Dr Minnis got off at Marsh Town with minimal fuss.
No European PM would travel on a commercial flight, with the locals and a handful of tourists.
From Treasure Cay we took the “ferry”, a medium size speedboat that dropped us off on Green Turtle Cay, a sandbank in the Abacos that has seen a lot of development since our last visit there, some 15 years ago.
At the time we were guests of the legendary Paul Thompson, then manager of Lyford Cay and owner of Villa Pasha. He has since moved to Elbow Cay. No one has done more for promoting the Abacos than Paul and one hears stories about him on every cay.
Green Turtle is favoured by a number of small marinas that accommodate both sailing and motor yachts.
At Bluff Harbour, we met an Aussie sailor who turned out to be former tennis pro John Gardner, now blissfully retired and cruising the seas on a 42 ft Beneteau named Walkabout.
He and his daughter Dana invited us for a coffee on Walkabout and regaled us with stories of their cay-hopping adventures.
We stayed at a villa on the north side of the island, Coconut Beach House, which is perfect for people who enjoy some solitude and long beach walks.
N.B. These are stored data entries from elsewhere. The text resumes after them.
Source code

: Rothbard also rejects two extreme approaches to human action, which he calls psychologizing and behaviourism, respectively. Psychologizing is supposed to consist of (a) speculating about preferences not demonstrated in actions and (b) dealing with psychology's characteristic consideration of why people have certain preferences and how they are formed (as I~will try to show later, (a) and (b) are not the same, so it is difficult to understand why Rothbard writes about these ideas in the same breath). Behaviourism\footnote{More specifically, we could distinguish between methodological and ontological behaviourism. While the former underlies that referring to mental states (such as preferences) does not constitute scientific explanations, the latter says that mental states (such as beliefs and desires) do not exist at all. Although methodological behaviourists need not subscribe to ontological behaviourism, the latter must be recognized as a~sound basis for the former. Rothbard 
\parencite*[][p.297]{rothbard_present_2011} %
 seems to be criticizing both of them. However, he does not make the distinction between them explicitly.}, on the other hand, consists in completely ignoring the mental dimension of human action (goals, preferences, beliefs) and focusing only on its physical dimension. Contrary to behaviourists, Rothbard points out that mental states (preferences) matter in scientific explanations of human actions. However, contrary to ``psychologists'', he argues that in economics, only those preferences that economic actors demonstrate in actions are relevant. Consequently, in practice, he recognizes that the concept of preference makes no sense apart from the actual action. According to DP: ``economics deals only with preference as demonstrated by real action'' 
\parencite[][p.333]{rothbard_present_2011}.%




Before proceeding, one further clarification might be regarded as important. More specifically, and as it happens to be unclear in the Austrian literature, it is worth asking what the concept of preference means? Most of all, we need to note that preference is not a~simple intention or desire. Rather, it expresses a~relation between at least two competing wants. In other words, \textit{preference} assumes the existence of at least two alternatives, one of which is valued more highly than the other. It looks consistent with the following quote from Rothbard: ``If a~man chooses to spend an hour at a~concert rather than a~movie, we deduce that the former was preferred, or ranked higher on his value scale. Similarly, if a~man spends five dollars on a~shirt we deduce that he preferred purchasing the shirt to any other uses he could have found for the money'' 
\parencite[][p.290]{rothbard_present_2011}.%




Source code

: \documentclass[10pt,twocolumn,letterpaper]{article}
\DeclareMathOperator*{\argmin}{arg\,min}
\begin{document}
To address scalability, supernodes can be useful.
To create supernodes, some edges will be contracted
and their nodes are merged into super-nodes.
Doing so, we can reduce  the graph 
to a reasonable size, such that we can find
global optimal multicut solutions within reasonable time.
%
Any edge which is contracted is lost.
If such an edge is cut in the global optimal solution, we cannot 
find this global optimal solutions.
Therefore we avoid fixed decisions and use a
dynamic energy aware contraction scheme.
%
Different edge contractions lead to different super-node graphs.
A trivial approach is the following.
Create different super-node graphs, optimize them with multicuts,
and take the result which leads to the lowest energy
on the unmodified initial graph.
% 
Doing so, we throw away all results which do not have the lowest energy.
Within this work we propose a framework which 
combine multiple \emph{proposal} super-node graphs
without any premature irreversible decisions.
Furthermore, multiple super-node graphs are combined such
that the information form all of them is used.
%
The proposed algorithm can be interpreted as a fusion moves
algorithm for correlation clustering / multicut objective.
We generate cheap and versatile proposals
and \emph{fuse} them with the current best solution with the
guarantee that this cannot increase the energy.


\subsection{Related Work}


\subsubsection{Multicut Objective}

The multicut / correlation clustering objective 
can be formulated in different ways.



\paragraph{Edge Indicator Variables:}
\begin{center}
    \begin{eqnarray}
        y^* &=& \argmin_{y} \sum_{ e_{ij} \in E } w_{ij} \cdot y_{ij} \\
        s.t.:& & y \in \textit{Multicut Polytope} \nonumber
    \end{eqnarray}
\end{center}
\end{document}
The neighbouring houses are a discreet distance away and the town of New Plymouth, some 20 min. drive by golf cart.
Golf carts are the main form of transportation on Green Turtle Cay and ours was provided by a great lady who has lived there for 33 years, Jean Lowe (Golf Cart Rentals).
The sturdy cart negotiated some pretty rough terrain around the island as it took us pretty much all over the place. We had dinners at the Leward Yacht Club and at Bluff Harbour, and we enjoyed Coco Beach where the water is shallow a long way, but then as it deepens, you get to swim with turtles – a far better proposition than feeding the now overfed and vastly overrated swimming pigs, so popular with tourists.